Splunk is one of 665 companies in the Computer and Technology group. The Computer and Technology group currently sits at #10 within the Zacks Sector Rank. The Zacks Sector Rank gauges the strength of our 16 individual sector groups by measuring the average Zacks Rank of the individual stocks within the groups.
The Zacks Rank emphasizes earnings estimates and estimate revisions to find stocks with improving earnings outlooks. This system has a long record of success, and these stocks tend to be on track to beat the market over the next one to three months. Splunk is currently sporting a Zacks Rank of #2 (Buy).
Within the past quarter, the Zacks Consensus Estimate for SPLK’s full-year earnings has moved 23.2% higher. This means that analyst sentiment is stronger and the stock’s earnings outlook is improving.
Based on the most recent data, SPLK has returned 23.6% so far this year. Meanwhile, stocks in the Computer and Technology group have lost about 10.2% on average. This means that Splunk is outperforming the sector as a whole this year.
QuickLogic (QUIK) is another Computer and Technology stock that has outperformed the sector so far this year. Since the beginning of the year, the stock has returned 3.5%.

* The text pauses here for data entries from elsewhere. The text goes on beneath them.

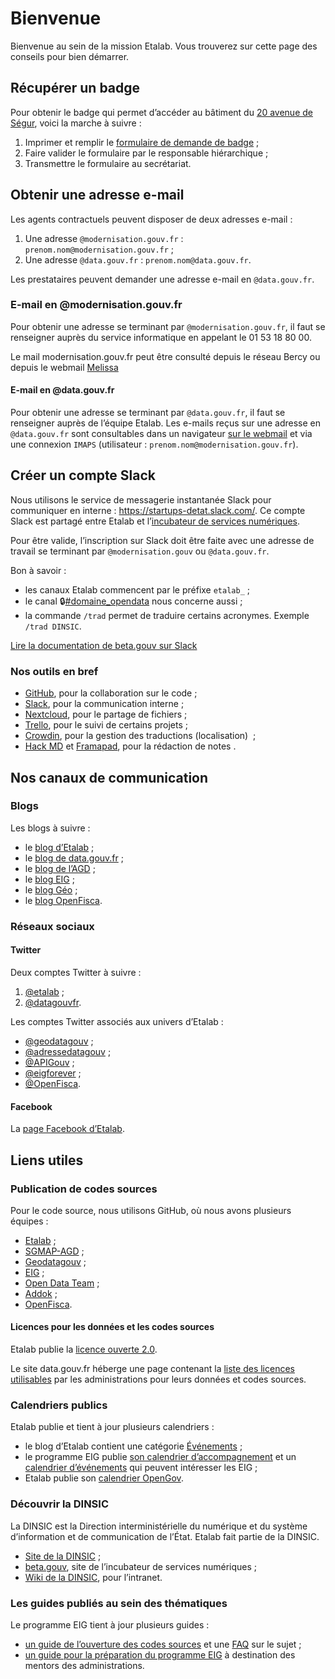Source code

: # Bienvenue

Bienvenue au sein de la mission Etalab. Vous trouverez sur cette page des conseils pour bien démarrer.

## Récupérer un badge

Pour obtenir le badge qui permet d’accéder au bâtiment du [20 avenue de Ségur](https://adresse.data.gouv.fr/map?lng=2.30831&lat=48.8503&z=18), voici la marche à suivre :

1. Imprimer et remplir le [formulaire de demande de badge](https://raw.github.com/wiki/betagouv/beta.gouv.fr/files/formulaire.pdf) ;
2. Faire valider le formulaire par le responsable hiérarchique ;
3. Transmettre le formulaire au secrétariat.

## Obtenir une adresse e-mail

Les agents contractuels peuvent disposer de deux adresses e-mail :

1. Une adresse `@modernisation.gouv.fr` : `prenom.nom@modernisation.gouv.fr` ;
2. Une adresse `@data.gouv.fr` : `prenom.nom@data.gouv.fr`.

Les prestataires peuvent demander une adresse e-mail en `@data.gouv.fr`.

### E-mail en @modernisation.gouv.fr

Pour obtenir une adresse se terminant par `@modernisation.gouv.fr`, il faut se renseigner auprès du service informatique en appelant le 01 53 18 80 00.

Le mail modernisation.gouv.fr peut être consulté depuis le réseau Bercy ou depuis le webmail [Melissa](https://www.melissa.finances.gouv.fr/dana-na/auth/url_8/welcome.cgi)

#### E-mail en @data.gouv.fr

Pour obtenir une adresse se terminant par `@data.gouv.fr`, il faut se renseigner auprès de l’équipe Etalab. Les e-mails reçus sur une adresse en `@data.gouv.fr` sont consultables dans un navigateur [sur le webmail](https://webmail.data.gouv.fr) et via une connexion `IMAPS` (utilisateur : `prenom.nom@modernisation.gouv.fr`).

## Créer un compte Slack

Nous utilisons le service de messagerie instantanée Slack pour communiquer en interne : https://startups-detat.slack.com/. Ce compte Slack est partagé entre Etalab et l’[incubateur de services numériques](https://beta.gouv.fr/).

Pour être valide, l’inscription sur Slack doit être faite avec une adresse de travail se terminant par `@modernisation.gouv` ou `@data.gouv.fr`.

Bon à savoir :

- les canaux Etalab commencent par le préfixe `etalab_` ;
- le canal 🔒[#domaine_opendata](https://startups-detat.slack.com/messages/C04QZ3S8H) nous concerne aussi ;
- la commande `/trad` permet de traduire certains acronymes. Exemple `/trad DINSIC`.

[Lire la documentation de beta.gouv sur Slack](https://github.com/betagouv/beta.gouv.fr/wiki/Slack)

### Nos outils en bref

- [GitHub](https://github.com/etalab), pour la collaboration sur le code ;
- [Slack](https://startups-detat.slack.com), pour la communication interne ;
- [Nextcloud](https://nextcloud.data.gouv.fr), pour le partage de fichiers ;
- [Trello](https://trello.com/etalab/home), pour le suivi de certains projets ;
- [Crowdin](https://crowdin.com), pour la gestion des traductions (localisation)  ;
- [Hack MD](https://hackmd.io) et [Framapad](https://framapad.org), pour la rédaction de notes .

## Nos canaux de communication

### Blogs

Les blogs à suivre :

- le [blog d’Etalab](http://etalab.gouv.fr/)&nbsp;;
- le [blog de data.gouv.fr](https://www.data.gouv.fr/fr/posts/)&nbsp;;
- le [blog de l’AGD](https://agd.data.gouv.fr/)&nbsp;;
- le [blog EIG](https://entrepreneur-interet-general.etalab.gouv.fr/blog.html)&nbsp;;
- le [blog Géo](https://blog.geo.data.gouv.fr)&nbsp;;
- le [blog OpenFisca](http://openfisca.org/en/news/).

### Réseaux sociaux

#### Twitter

Deux comptes Twitter à suivre :

1. [@etalab](https://twitter.com/etalab) ;
2. [@datagouvfr](https://twitter.com/datagouvfr).

Les comptes Twitter associés aux univers d’Etalab :

- [@geodatagouv](https://twitter.com/geodatagouv)&nbsp;;
- [@adressedatagouv](https://twitter.com/adressedatagouv)&nbsp;;
- [@APIGouv](https://twitter.com/APIGouv)&nbsp;;
- [@eigforever](https://twitter.com/eigforever)&nbsp;;
- [@OpenFisca](https://twitter.com/OpenFisca).

#### Facebook

La [page Facebook d’Etalab](https://www.facebook.com/etalab/).

## Liens utiles

### Publication de codes sources

Pour le code source, nous utilisons GitHub, où nous avons plusieurs équipes :

- [Etalab](https://github.com/etalab)&nbsp;;
- [SGMAP-AGD](https://github.com/sgmap-agd)&nbsp;;
- [Geodatagouv](https://github.com/geodatagouv)&nbsp;;
- [EIG](https://github.com/entrepreneur-interet-general)&nbsp;;
- [Open Data Team](https://github.com/opendatateam)&nbsp;;
- [Addok](https://github.com/addok)&nbsp;;
- [OpenFisca](https://github.com/openfisca).

#### Licences pour les données et les codes sources

Etalab publie la [licence ouverte
2.0](https://www.etalab.gouv.fr/licence-ouverte-open-licence).

Le site data.gouv.fr héberge une page contenant la [liste des licences
utilisables](https://www.data.gouv.fr/fr/licences) par les administrations pour leurs données et codes sources.

### Calendriers publics

Etalab publie et tient à jour plusieurs calendriers :

- le blog d’Etalab contient une catégorie [Événements](https://www.etalab.gouv.fr/tag/evenement) ;
- le programme EIG publie [son calendrier d’accompagnement](https://cloud.eig-forever.org/index.php/apps/calendar/p/5S4DP594PDIVTARU/EIG2018) et un [calendrier d’événements](https://cloud.eig-forever.org/index.php/apps/calendar/p/C1YPGSGZ1JZPVDDU/EIG2018-Open) qui peuvent intéresser les EIG ;
- Etalab publie son [calendrier OpenGov](https://openagenda.com/opengov?oaq%5Bpassed%5D=1&oaq%5Border%5D=latest).

### Découvrir la DINSIC

La DINSIC est la Direction interministérielle du numérique et du système d’information et de communication de l’État. Etalab fait partie de la DINSIC.

- [Site de la DINSIC](https://www.numerique.gouv.fr/) ;
- [beta.gouv](https://beta.gouv.fr/), site de l’incubateur de services numériques ;
- [Wiki de la DINSIC](https://dinsic.xwiki.com/), pour l’intranet.

### Les guides publiés au sein des thématiques

Le programme EIG tient à jour plusieurs guides :

- [un guide de l’ouverture des codes sources](https://github.com/entrepreneur-interet-general/eig-link/blob/master/opensource.org) et une [FAQ](https://github.com/entrepreneur-interet-general/eig-link/blob/master/opensource-faq.org) sur le sujet ;
- [un guide pour la préparation du programme EIG](https://github.com/entrepreneur-interet-general/eig-link/blob/master/accueil-eig.org) à destination des mentors des administrations.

For QuickLogic, the consensus EPS estimate for the current year has increased 36.8% over the past three months. The stock currently has a Zacks Rank #2 (Buy).
Breaking things down more, Splunk is a member of the Internet – Software industry, which includes 149 individual companies and currently sits at #186 in the Zacks Industry Rank. Stocks in this group have lost about 28.2% so far this year, so SPLK is performing better this group in terms of year-to-date returns.
In contrast, QuickLogic falls under the Electronics – Semiconductors industry. Currently, this industry has 43 stocks and is ranked #65. Since the beginning of the year, the industry has moved -9.6%.
Investors with an interest in Computer and Technology stocks should continue to track Splunk and QuickLogic. These stocks will be looking to continue their solid performance.